Il Codice Ursicino compie 1500 anni
Gli interni della capitolare
Gli interni della capitolare
Gli interni della capitolare
Gli interni della capitolare

Il 1 agosto 517, Ursicino, lettore della Scuola dei sacerdoti della cattedrale di Verona, annota, con firma e data, il manoscritto che ha appena finito di trascrivere con le agiografie, cioè le vite di due santi. Non poteva certamente nemmeno immaginare che il suo nome avrebbe contrassegnato, 1500 anni dopo, le origini della più antica biblioteca del mondo: la Capitolare di Verona. Lo scenario di quell’antico tempo era lo scrittorio di una scuola, sorta all’ombra della chiesa principale di Verona, dove si formavano i sacerdoti. Servivano libri di studio per loro: la Bibbia, ma anche le vite dei santi e i testi liturgici.

 

E così era stata predisposta una sorta di officina e di laboratorio librario, dove gli amanuensi trascrivevano gli antichi codici.
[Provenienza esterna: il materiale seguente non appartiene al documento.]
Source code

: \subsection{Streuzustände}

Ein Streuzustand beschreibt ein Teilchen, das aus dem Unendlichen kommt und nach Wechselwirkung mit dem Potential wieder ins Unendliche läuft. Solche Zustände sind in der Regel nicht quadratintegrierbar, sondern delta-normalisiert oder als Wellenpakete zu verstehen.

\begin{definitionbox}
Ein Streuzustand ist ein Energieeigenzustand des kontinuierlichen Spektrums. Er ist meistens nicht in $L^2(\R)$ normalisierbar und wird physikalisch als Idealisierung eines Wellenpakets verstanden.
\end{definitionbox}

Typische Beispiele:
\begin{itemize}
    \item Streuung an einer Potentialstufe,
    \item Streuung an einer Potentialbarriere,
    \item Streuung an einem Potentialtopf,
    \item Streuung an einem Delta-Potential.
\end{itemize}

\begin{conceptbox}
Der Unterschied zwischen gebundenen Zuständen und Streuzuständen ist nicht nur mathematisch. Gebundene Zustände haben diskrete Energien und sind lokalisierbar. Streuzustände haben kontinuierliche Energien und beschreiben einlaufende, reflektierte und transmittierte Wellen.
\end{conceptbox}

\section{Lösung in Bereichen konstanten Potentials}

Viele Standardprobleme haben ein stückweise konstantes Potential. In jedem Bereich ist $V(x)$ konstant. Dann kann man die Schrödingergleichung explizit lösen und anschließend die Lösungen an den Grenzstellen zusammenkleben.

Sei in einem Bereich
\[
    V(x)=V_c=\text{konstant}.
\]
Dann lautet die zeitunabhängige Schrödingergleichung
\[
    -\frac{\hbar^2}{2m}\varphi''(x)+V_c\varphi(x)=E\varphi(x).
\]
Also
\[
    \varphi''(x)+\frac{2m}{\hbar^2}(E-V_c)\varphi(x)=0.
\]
Ursicino, in quel primo agosto, aveva finito la Vita di san Martino di Sulpicio Severo e la Vita di san Paolo di Tebe di San Girolamo. Un lavoro importante e lungo, visto che firma a pagina 117 di quello che, nel catalogo della Capitolare, oggi, è il manoscritto 38. Che sia stato un giovane che, magari, ha siglato il suo primo lavoro o un vecchio che voleva testimoniare una vita spesa nelle ricopiature? Difficile rispondere. Del resto, gli amanuensi nella realtà culturale di quell’alto medioevo erano uomini che sapevano leggere e scrivere, con una buona cultura, ma di secondo livello diremmo oggi, una sorta di impiegati esecutori.

 

Questo di Verona, comunque, era un vero e proprio laboratorio di scrittura, dove si usava la scrittura semionciale. Era un tipo di grafia minuscola, usata dal terzo secolo e impiegata fino alla fine dell’ottavo, da autori pagani e scrittori romani di giurisprudenza, ma dal sesto secolo anche per trascrivere testi cristiani, come il codice di Ursicino ed altri manoscritti della Capitolare. Si riconosce dalle a tondeggianti, dalle b e d con l’asta verticale, dalla g che assomiglia al numero 5 e dalla t con l’asta curva. Ma, al di fuori dello scrittorio della Scuola dei sacerdoti veronesi, quale era la realtà storico-politica? Ursicino, nella sua nota, ricorda che era console Agapito: si trattava di Flavio Agapito, politico romano vicino a Teodorico, console nel 517, dunque con una ulteriore conferma della data. Siamo nel periodo del dominio di Teodorico, capo degli Ostrogoti e re d’Italia dal 493 al 526. Aveva posto la capitale a Ravenna, ma preferiva la «sua» Verona, che, con lui, ha goduto di una nuova prosperità. A oriente del Teatro Romano, tra le odierne via Redentore e la Regasta Redentore, costruì il suo palazzo, che rimarrà per tutto l’alto medioevo il centro del potere politico, e lo collegò con un portico al ponte Pietra, passando per l’attuale lungadige. Benché ariano, mantenne ottimi rapporti con il papa e la chiesa, almeno fino al 518.

 

Dunque, quando Ursicino ricopiava il manoscritto, i rapporti fra Teodorico e la Chiesa erano positivi. Invece, negli ultimi anni di regno, Teodorico si rivelò molto duro nei confronti dei cristiani, quando non fu più possibile realizzare il suo sogno politico: la fusione con i suoi Goti ariani. Nel manoscritto, Ursicino non ricorda il vescovo di Verona, che allora era Silvino, del quale, però, non abbiamo informazioni precise.